* [EXERCISE INSTRUCTIONS]: Go through the lines below and copy any that hold the string "module".

* [DATA LISTING]:

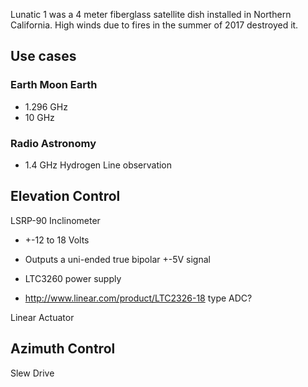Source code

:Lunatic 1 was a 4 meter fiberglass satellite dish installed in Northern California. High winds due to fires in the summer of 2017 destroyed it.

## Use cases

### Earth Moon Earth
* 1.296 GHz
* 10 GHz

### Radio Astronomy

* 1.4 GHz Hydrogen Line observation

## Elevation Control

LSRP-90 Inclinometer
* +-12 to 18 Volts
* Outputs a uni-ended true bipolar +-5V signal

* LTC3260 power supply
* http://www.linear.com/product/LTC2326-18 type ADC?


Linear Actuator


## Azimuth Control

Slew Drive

==

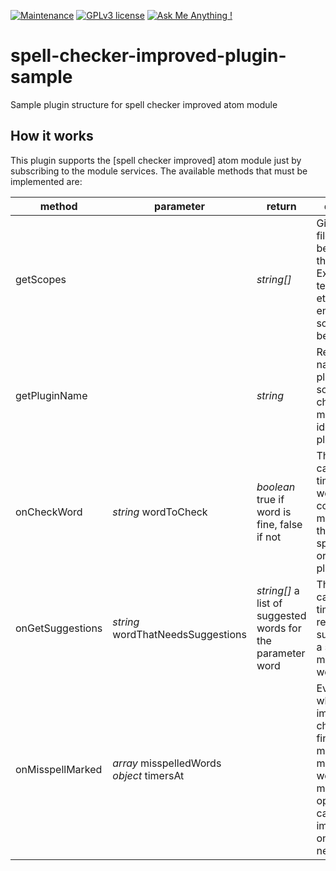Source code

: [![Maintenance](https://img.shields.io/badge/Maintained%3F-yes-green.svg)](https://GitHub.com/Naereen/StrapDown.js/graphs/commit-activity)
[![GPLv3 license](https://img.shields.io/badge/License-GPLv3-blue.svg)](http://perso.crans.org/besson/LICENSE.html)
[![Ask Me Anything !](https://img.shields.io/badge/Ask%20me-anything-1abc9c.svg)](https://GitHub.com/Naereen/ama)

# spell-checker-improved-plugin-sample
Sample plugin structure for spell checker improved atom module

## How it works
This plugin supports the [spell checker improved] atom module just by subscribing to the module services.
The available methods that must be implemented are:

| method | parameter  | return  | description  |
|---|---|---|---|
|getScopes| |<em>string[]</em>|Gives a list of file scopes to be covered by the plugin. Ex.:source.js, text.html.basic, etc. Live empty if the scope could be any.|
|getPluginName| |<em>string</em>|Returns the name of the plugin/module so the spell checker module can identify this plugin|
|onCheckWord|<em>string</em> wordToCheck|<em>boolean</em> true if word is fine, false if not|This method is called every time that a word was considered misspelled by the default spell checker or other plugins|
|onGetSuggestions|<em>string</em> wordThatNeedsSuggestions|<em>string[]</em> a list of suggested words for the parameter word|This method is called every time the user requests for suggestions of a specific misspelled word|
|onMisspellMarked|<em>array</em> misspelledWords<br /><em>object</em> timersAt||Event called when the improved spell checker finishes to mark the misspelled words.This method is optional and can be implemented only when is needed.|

* [EXERCISE SOLUTION]:
Sample plugin structure for spell checker improved atom module
This plugin supports the [spell checker improved] atom module just by subscribing to the module services.
|getPluginName| |<em>string</em>|Returns the name of the plugin/module so the spell checker module can identify this plugin|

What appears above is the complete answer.